:: Listed entries
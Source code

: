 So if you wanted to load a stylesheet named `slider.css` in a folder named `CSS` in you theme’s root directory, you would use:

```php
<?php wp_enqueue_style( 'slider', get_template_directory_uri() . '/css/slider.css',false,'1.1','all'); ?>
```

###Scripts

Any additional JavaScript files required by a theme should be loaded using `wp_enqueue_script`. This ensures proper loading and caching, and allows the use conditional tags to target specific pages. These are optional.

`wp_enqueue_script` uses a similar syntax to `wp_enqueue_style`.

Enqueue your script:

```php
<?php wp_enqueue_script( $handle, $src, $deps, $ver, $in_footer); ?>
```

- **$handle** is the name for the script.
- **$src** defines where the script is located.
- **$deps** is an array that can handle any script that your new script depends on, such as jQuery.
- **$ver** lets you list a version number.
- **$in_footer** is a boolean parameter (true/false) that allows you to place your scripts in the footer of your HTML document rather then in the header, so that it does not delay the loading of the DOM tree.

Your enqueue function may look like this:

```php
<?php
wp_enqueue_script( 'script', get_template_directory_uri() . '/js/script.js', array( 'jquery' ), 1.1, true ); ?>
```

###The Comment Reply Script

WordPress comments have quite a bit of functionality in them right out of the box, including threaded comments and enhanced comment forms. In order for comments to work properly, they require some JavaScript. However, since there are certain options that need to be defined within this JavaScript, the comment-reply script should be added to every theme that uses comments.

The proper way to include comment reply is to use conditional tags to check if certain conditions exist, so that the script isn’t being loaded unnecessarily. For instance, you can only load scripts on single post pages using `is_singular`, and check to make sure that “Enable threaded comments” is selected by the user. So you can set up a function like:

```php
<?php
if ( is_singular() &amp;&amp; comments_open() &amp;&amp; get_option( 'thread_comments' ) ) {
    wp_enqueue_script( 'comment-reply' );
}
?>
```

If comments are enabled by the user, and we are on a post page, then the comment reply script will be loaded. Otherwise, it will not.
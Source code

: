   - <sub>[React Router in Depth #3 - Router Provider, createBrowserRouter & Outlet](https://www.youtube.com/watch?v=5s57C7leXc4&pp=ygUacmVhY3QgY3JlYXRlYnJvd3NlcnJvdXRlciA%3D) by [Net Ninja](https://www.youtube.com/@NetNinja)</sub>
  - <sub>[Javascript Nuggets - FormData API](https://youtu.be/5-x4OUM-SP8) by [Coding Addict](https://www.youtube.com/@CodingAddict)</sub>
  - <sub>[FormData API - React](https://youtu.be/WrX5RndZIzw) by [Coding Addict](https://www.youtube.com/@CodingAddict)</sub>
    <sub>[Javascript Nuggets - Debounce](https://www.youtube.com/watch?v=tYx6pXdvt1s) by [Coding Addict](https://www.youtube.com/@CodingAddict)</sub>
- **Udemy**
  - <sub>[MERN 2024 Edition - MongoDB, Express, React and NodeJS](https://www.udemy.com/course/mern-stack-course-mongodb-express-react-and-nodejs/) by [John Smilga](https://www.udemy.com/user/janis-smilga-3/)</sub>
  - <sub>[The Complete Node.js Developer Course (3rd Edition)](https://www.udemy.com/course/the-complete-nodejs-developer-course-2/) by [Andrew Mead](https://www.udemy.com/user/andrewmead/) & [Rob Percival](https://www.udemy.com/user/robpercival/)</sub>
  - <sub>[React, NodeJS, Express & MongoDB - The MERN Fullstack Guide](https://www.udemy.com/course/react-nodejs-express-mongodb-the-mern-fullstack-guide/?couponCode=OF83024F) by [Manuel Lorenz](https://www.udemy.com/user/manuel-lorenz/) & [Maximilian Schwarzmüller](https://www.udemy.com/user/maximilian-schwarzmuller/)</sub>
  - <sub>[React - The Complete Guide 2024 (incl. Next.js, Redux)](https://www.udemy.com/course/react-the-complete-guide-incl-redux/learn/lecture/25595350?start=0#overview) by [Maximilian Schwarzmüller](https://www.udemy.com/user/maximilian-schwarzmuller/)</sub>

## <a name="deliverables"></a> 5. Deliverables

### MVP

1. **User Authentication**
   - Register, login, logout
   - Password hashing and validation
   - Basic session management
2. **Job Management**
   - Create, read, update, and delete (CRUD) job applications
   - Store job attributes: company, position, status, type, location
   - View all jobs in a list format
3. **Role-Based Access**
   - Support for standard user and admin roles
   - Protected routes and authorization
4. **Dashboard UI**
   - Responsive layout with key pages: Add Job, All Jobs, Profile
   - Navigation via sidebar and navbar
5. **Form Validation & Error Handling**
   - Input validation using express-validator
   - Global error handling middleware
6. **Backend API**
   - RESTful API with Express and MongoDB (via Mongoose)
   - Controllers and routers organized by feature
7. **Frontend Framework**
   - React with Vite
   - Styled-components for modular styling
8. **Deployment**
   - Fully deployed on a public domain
::::
Assignment: Your answer must consist of every line above, reproduced exactly.

Written answer:
Source code

: So if you wanted to load a stylesheet named `slider.css` in a folder named `CSS` in you theme’s root directory, you would use:

```php
<?php wp_enqueue_style( 'slider', get_template_directory_uri() . '/css/slider.css',false,'1.1','all'); ?>
```

###Scripts

Any additional JavaScript files required by a theme should be loaded using `wp_enqueue_script`. This ensures proper loading and caching, and allows the use conditional tags to target specific pages. These are optional.

`wp_enqueue_script` uses a similar syntax to `wp_enqueue_style`.

Enqueue your script:

```php
<?php wp_enqueue_script( $handle, $src, $deps, $ver, $in_footer); ?>
```

- **$handle** is the name for the script.
- **$src** defines where the script is located.
- **$deps** is an array that can handle any script that your new script depends on, such as jQuery.
- **$ver** lets you list a version number.
- **$in_footer** is a boolean parameter (true/false) that allows you to place your scripts in the footer of your HTML document rather then in the header, so that it does not delay the loading of the DOM tree.

Your enqueue function may look like this:

```php
<?php
wp_enqueue_script( 'script', get_template_directory_uri() . '/js/script.js', array( 'jquery' ), 1.1, true ); ?>
```

###The Comment Reply Script

WordPress comments have quite a bit of functionality in them right out of the box, including threaded comments and enhanced comment forms. In order for comments to work properly, they require some JavaScript. However, since there are certain options that need to be defined within this JavaScript, the comment-reply script should be added to every theme that uses comments.

The proper way to include comment reply is to use conditional tags to check if certain conditions exist, so that the script isn’t being loaded unnecessarily. For instance, you can only load scripts on single post pages using `is_singular`, and check to make sure that “Enable threaded comments” is selected by the user. So you can set up a function like:

```php
<?php
if ( is_singular() &amp;&amp; comments_open() &amp;&amp; get_option( 'thread_comments' ) ) {
    wp_enqueue_script( 'comment-reply' );
}
?>
```

If comments are enabled by the user, and we are on a post page, then the comment reply script will be loaded. Otherwise, it will not.
Source code

:   - <sub>[React Router in Depth #3 - Router Provider, createBrowserRouter & Outlet](https://www.youtube.com/watch?v=5s57C7leXc4&pp=ygUacmVhY3QgY3JlYXRlYnJvd3NlcnJvdXRlciA%3D) by [Net Ninja](https://www.youtube.com/@NetNinja)</sub>
  - <sub>[Javascript Nuggets - FormData API](https://youtu.be/5-x4OUM-SP8) by [Coding Addict](https://www.youtube.com/@CodingAddict)</sub>
  - <sub>[FormData API - React](https://youtu.be/WrX5RndZIzw) by [Coding Addict](https://www.youtube.com/@CodingAddict)</sub>
    <sub>[Javascript Nuggets - Debounce](https://www.youtube.com/watch?v=tYx6pXdvt1s) by [Coding Addict](https://www.youtube.com/@CodingAddict)</sub>
- **Udemy**
  - <sub>[MERN 2024 Edition - MongoDB, Express, React and NodeJS](https://www.udemy.com/course/mern-stack-course-mongodb-express-react-and-nodejs/) by [John Smilga](https://www.udemy.com/user/janis-smilga-3/)</sub>
  - <sub>[The Complete Node.js Developer Course (3rd Edition)](https://www.udemy.com/course/the-complete-nodejs-developer-course-2/) by [Andrew Mead](https://www.udemy.com/user/andrewmead/) & [Rob Percival](https://www.udemy.com/user/robpercival/)</sub>
  - <sub>[React, NodeJS, Express & MongoDB - The MERN Fullstack Guide](https://www.udemy.com/course/react-nodejs-express-mongodb-the-mern-fullstack-guide/?couponCode=OF83024F) by [Manuel Lorenz](https://www.udemy.com/user/manuel-lorenz/) & [Maximilian Schwarzmüller](https://www.udemy.com/user/maximilian-schwarzmuller/)</sub>
  - <sub>[React - The Complete Guide 2024 (incl. Next.js, Redux)](https://www.udemy.com/course/react-the-complete-guide-incl-redux/learn/lecture/25595350?start=0#overview) by [Maximilian Schwarzmüller](https://www.udemy.com/user/maximilian-schwarzmuller/)</sub>

## <a name="deliverables"></a> 5. Deliverables

### MVP

1. **User Authentication**
   - Register, login, logout
   - Password hashing and validation
   - Basic session management
2. **Job Management**
   - Create, read, update, and delete (CRUD) job applications
   - Store job attributes: company, position, status, type, location
   - View all jobs in a list format
3. **Role-Based Access**
   - Support for standard user and admin roles
   - Protected routes and authorization
4. **Dashboard UI**
   - Responsive layout with key pages: Add Job, All Jobs, Profile
   - Navigation via sidebar and navbar
5. **Form Validation & Error Handling**
   - Input validation using express-validator
   - Global error handling middleware
6. **Backend API**
   - RESTful API with Express and MongoDB (via Mongoose)
   - Controllers and routers organized by feature
7. **Frontend Framework**
   - React with Vite
   - Styled-components for modular styling
8. **Deployment**
   - Fully deployed on a public domain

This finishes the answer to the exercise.